◆ **Task directions**
The output must be the line with "完成一条指令：取指，间址，执行，中断4个周期" and every following line to the end of the material, exactly as they appear, and nothing else.

◆ **Recorded data**
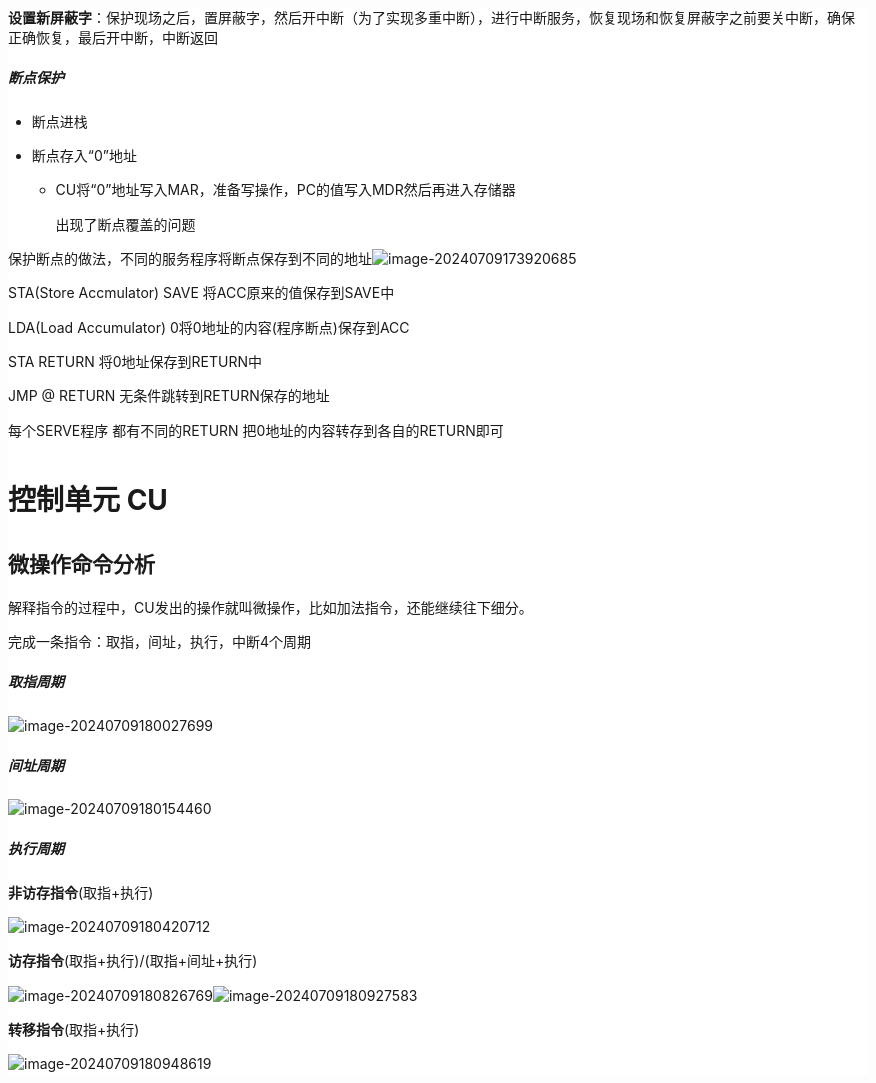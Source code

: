 **设置新屏蔽字**：保护现场之后，置屏蔽字，然后开中断（为了实现多重中断），进行中断服务，恢复现场和恢复屏蔽字之前要关中断，确保正确恢复，最后开中断，中断返回

##### 断点保护

- 断点进栈

- 断点存入“0”地址

  - CU将“0”地址写入MAR，准备写操作，PC的值写入MDR然后再进入存储器

    出现了断点覆盖的问题

保护断点的做法，不同的服务程序将断点保存到不同的地址![image-20240709173920685](https://pub-9e727eae11e040a4aa2b1feedc2608d2.r2.dev/PicGo/image-20240709173920685.png)

STA(Store Accmulator) SAVE 将ACC原来的值保存到SAVE中

LDA(Load Accumulator) 0将0地址的内容(程序断点)保存到ACC

STA RETURN 将0地址保存到RETURN中

JMP @ RETURN 无条件跳转到RETURN保存的地址

每个SERVE程序 都有不同的RETURN 把0地址的内容转存到各自的RETURN即可





# <span id="jump2">控制单元 CU</span>

## 微操作命令分析

解释指令的过程中，CU发出的操作就叫微操作，比如加法指令，还能继续往下细分。

完成一条指令：取指，间址，执行，中断4个周期

##### **取指周期** 

![image-20240709180027699](https://pub-9e727eae11e040a4aa2b1feedc2608d2.r2.dev/PicGo/image-20240709180027699.png)

##### **间址周期** 

![image-20240709180154460](https://pub-9e727eae11e040a4aa2b1feedc2608d2.r2.dev/PicGo/image-20240709180154460.png)

##### **执行周期**

**非访存指令**(取指+执行)

![image-20240709180420712](https://pub-9e727eae11e040a4aa2b1feedc2608d2.r2.dev/PicGo/image-20240709180420712.png)

**访存指令**(取指+执行)/(取指+间址+执行)

![image-20240709180826769](https://pub-9e727eae11e040a4aa2b1feedc2608d2.r2.dev/PicGo/image-20240709180826769.png)![image-20240709180927583](https://pub-9e727eae11e040a4aa2b1feedc2608d2.r2.dev/PicGo/image-20240709180927583.png)

**转移指令**(取指+执行)

![image-20240709180948619](https://pub-9e727eae11e040a4aa2b1feedc2608d2.r2.dev/PicGo/image-20240709180948619.png)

◆ **Reply to the exercise**
完成一条指令：取指，间址，执行，中断4个周期

##### **取指周期** 

![image-20240709180027699](https://pub-9e727eae11e040a4aa2b1feedc2608d2.r2.dev/PicGo/image-20240709180027699.png)

##### **间址周期** 

![image-20240709180154460](https://pub-9e727eae11e040a4aa2b1feedc2608d2.r2.dev/PicGo/image-20240709180154460.png)

##### **执行周期**

**非访存指令**(取指+执行)

![image-20240709180420712](https://pub-9e727eae11e040a4aa2b1feedc2608d2.r2.dev/PicGo/image-20240709180420712.png)

**访存指令**(取指+执行)/(取指+间址+执行)

![image-20240709180826769](https://pub-9e727eae11e040a4aa2b1feedc2608d2.r2.dev/PicGo/image-20240709180826769.png)![image-20240709180927583](https://pub-9e727eae11e040a4aa2b1feedc2608d2.r2.dev/PicGo/image-20240709180927583.png)

**转移指令**(取指+执行)

![image-20240709180948619](https://pub-9e727eae11e040a4aa2b1feedc2608d2.r2.dev/PicGo/image-20240709180948619.png)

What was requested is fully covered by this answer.